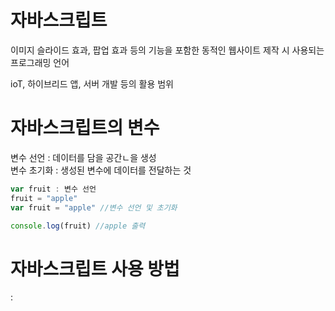 # 자바스크립트  
이미지 슬라이드 효과, 팝업 효과 등의 기능을 포함한 동적인 웹사이트 제작 시 사용되는 프로그래밍 언어  

ioT, 하이브리드 앱, 서버 개발 등의 활용 범위  

# 자바스크립트의 변수  

변수 선언 : 데이터를 담을 공간ㄴ을 생성  
변수 초기화 : 생성된 변수에 데이터를 전달하는 것  

```js
var fruit : 변수 선언
fruit = "apple"
var fruit = "apple" //변수 선언 및 초기화

console.log(fruit) //apple 출력  
```  

# 자바스크립트 사용 방법  
: <script> 태그 안에 src의 속성값으로 js 파일을 입력 후 html 파일과 연동  
```html
<body>
  <script src = "index.js"></script>
</body>
```  
  
# 자바스크립트 데이터 타입  
![image](https://user-images.githubusercontent.com/74280650/124713286-51995580-df3b-11eb-8eab-b8f50e3a6140.png)  
  
**함수**  

```c
var sum = function(num1, num2){ // 함수 정의 1
    return num1 + num2
}

document.write(sum(10, 20)); // 함수 호출 1

function mul(num3, num4){ // 함수 정의 2
    return num3 * num4
}

document.write(mul(3, 4)); // 함수 호출 2
}
```
**객체**  
```  
var student = {
  name: "inkwon", #데이터
  age: 20, 
  skills: {"자바스크립트", "HTML"],
  sum: function(num1, num2) { return num1 + num2; }
}
```

**undifined**  
```var unde;``` : 변수 안에 데이터를 입력하지 않은 상태 (데이터가 없는 것)  
```var empty = null;``` : 개발자가 임의로 변수 안에 빈 데이터를 삽입한 상태 (빈 데이터를 지정한 것)  
  
# 자바스크립의 프로퍼티와 메서드  
  
  str1.length = 문자열 길이
  str1.charAt() = 문자 H 추출
  str1.split(" "); = 공백 기준으로 문자 나눈 후 배열 [Hello, World]로 출력  
  
  array.length = 데이터 개수  
  array.push() = 배열 뒤에 데이터 삽입  
  array.unshift() = 배열 앞에 데이터 삽입  
  array.pop() = 배열 뒤의 데이터 제거  
  array.shift() = 배열 앞의 데이터 제거    
  array.charAt() = 문자열 객체의 n번째 문자를 추출  
  
  math.abs() = 절대값  
  math.ceil() = 올림  
  math.floor() = 내림  
  math.random() = 임의의 숫자 출력  
  
  parseInt() : 문자를 정수 형태로 변환  
  parseFloat() : 문자를 실수 형태로 변환  
 
# 연산자  
  **산술 연산자** (+, -, *, /, %)  
  **증감 연산자** (전위, 후위 연산자)  
  **비교 연산자**  
  ==, ===(데이터 타입과 값이 같다), !== (값이 같지 않다)  
  **논리 연산자** (&&, ||)  
  
# DOM (Document Object Model)  
  : 객체 지향 모델로써 구조화된 문서를 표현하는 형식  
  : 프로그래밍 언어가 문서 구조, 스타일, 내용 등을 변경할 수 있도록 함   
  
  HTML DOM : HTML 문서를 위한 DOM 모델 (이외 Core DOM, XML DOM이 있음)  
           : 모든 HTML요소는 HTML DOM을 통해 접근 가능  
           : DOM은 프로그래밍 언어와 독립적임
           : 주로 자바스크립트를 사용하지만, DOM의 구현은 어떠한 언어에서도 가능함
  
  **Document 객체는 웹 페이지를 의미한다. 웹 페이지에 존재하는 HTML 요소에 접근하고자 할 때는  
  반드시 Document 객체부터 시작해야한다.**   
  **또한 DOM은 HTML문서를 받아서, 그 안의 태그들을 트리구조로 바꾸어 동작한다.**  
  
  
  ### **Document 메소드**  
  : HTML요소와 관련된 작업을 도와주는 다양한 메소드 제공  
  - HTML 요소의 선택  
  ![image](https://user-images.githubusercontent.com/74280650/124739275-a9908600-df54-11eb-9069-0464d3d4fcd9.png)  
  - HTML 요소의 생성  
  ![image](https://user-images.githubusercontent.com/74280650/124739515-e3fa2300-df54-11eb-95ab-37228fa2a06b.png)  
  - HTML 이벤트 핸들러 추가  
  요소.onclick = function(){} : 마우스 클릭 이벤트와 연결될 이벤트 핸들러  
  ```str innerHTML = "요소의 내용을 바꿉니다" ///선택된 요소의 내용을 변경```
  - HTML 객체의 선택  
  
# Node 객체  
  노드 : HTML DOM에서 정보를 저장하는 계층적 단위  
  문서 노드 : HTML 문서 전체를 나타내는 노드  
  요소 노드 : 모든 HTML 요소를 나타내는 노드, 속성 노드를 가질 수 있는 유일한 노드  
  주석 노드 : HTML 문서의 모든 주석은 주석 노드  
  
  노드 트리는 노드들의 집합으로, 노드 간의 관계를 나타냄
  
  자바스크립트에서는 HTML DOM을 이용하여 노드 트리에 포함된 모든 노드에 접근 가능  
  노드 트리의 모든 노드는 서로 계층적 관계를 맺고 있음  
  
```html
  //html 문서의 모든 자식 노드 중에서 첫 번째 노드의 이름을 선택  
  document.childNodes[0].nodeName;  
  //아이디가 "headling"인 요소의 첫 번째 자식 노드의 노드값을 선택  
  document.getElementById("headling").firstChild.nodeValue;
  //아이디가 "headling"인 요소의 첫 번째 자식 노드의 타입을 선택  
  document.getElementById("headling").firstChild.nodeType;  
  
  
```  
  
# Event (이벤트)  
  : 웹 브라우저가 알려주는 **HTML 요소에 대한 사건의 발생**    
  : 자바스크립트는 발생한 이벤트에 반응하여 특정 동작을 수행할 수 있다.  
  
  **이벤트 타입**  
  : 발생한 이벤트의 종류(폼, 키보드, 마우스, HTML DOM, Window 객체 등)  
  ```html  
  <p onclick = "changeTextthis"> 여길 클릭하세요! </p>  
  
  <script>  
  function changeText(elment){
    element.innerHTML = "내용이바뀌었습니다!"; 
  }  
  </script>  
  ```  
  **이벤트 핸들러**  
  : 이벤트가 발생했을 때 그 처리를 담당하는 함수  
  : 지정된 이벤트가 발생하면, 웹 브라우저는 그 요소에 등록된 이벤트 핸들러를 실행시킨다.  
  ```html  
  // 이 함수는 HTML 문서가 로드될 때 실행됨.  
  window.onload = function(){
    // 아이디가 "text"인 요소를 선택함  
    var text = document.getElementById("text");
    text.innerHTML = "HTML 문서가 로드되었습니다.";
  }
  ```  
  
  ```html  
  <!--file : index.html-->
  <!DOCTYPE html>
<html>
<head>
  <meta charset="UTF-8">
  <title>자바스크립트 기초</title>
</head>
<body>

    <div name="text"  class="text" id="text">NULL</div>
    <button onclick="this.innerHTML='성공입니다!'">클릭하세요!</button>

<script src="index.js"></script>
  
</body>
</html>
  
  <!--file: index.js-->
//  window.onload를 사용하여 HTML 문서가 로드될 때 이벤트 핸들러가 작동하도록 해보세요.
window.onload = 

    // "페이지가 열렸습니다" 문구를 띄우는 함수를 작성하세요.
    function() {
        // 아이디가 "text"인 요소를 선택하도록 코드를 작성하세요..
        var text = document.getElementById('text'); 
        text.innerHTML = "페이지가 열렸습니다";
    }
  ```  
  
  ![image](https://user-images.githubusercontent.com/74280650/124789682-79ada680-df85-11eb-9204-4e554eaebfd8.png)  

  
  
  
  
  
  
  
  
  
  
  
  
  
  
  
  
  
  
  
  
<스터디 진행 방식>   **(스터디 시작 날짜부터 진행)**
**1. 매주 2회 이상 학습한 내용을 블로그에 공유**

      - 블로그 포스트 후 각자 속해 있는 디스코드 방 (마이블로그1, 2)에 올립니다.

      - 내용은 IT분야 내용이면 어떤 것이든 좋습니다.

      -  10 ~ 15분 정도의 **충분한**:exclamation:읽기 분량으로 요약 작성해야 합니다. 

**2. 다른 분들이 올린 블로그를 읽고 댓글 남기기** 

     - 각자 속한 방에서 다른 분들이 올린 블로그 내용을 읽고 피드백이나 댓글을 남깁니다.

     - :exclamation:다른 분들이 올린 블로그 글들을 **모두** 읽어주셔야 합니다.:exclamation:

**3. 활동 내용을 구글 스프레드시트에 기록합니다.**
    https://docs.google.com/spreadsheets/d/1o1A6kSHoI3N3m9CukzXuFig_KfiAX5KjJl6eour6VBo/edit?usp=sharing <- 해당 링크를 클릭해주세요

--

#### The task:
Copy exactly the lines from the first line of the records above through the line with "# 자바스크립트 데이터 타입", both included, and nothing else. Pictures stay out.

#### Response area:
 # 자바스크립트  
이미지 슬라이드 효과, 팝업 효과 등의 기능을 포함한 동적인 웹사이트 제작 시 사용되는 프로그래밍 언어  

ioT, 하이브리드 앱, 서버 개발 등의 활용 범위  

# 자바스크립트의 변수  

변수 선언 : 데이터를 담을 공간ㄴ을 생성  
변수 초기화 : 생성된 변수에 데이터를 전달하는 것  

```js
var fruit : 변수 선언
fruit = "apple"
var fruit = "apple" //변수 선언 및 초기화

console.log(fruit) //apple 출력  
```  

# 자바스크립트 사용 방법  
: <script> 태그 안에 src의 속성값으로 js 파일을 입력 후 html 파일과 연동  
```html
<body>
  <script src = "index.js"></script>
</body>
```  
  
# 자바스크립트 데이터 타입  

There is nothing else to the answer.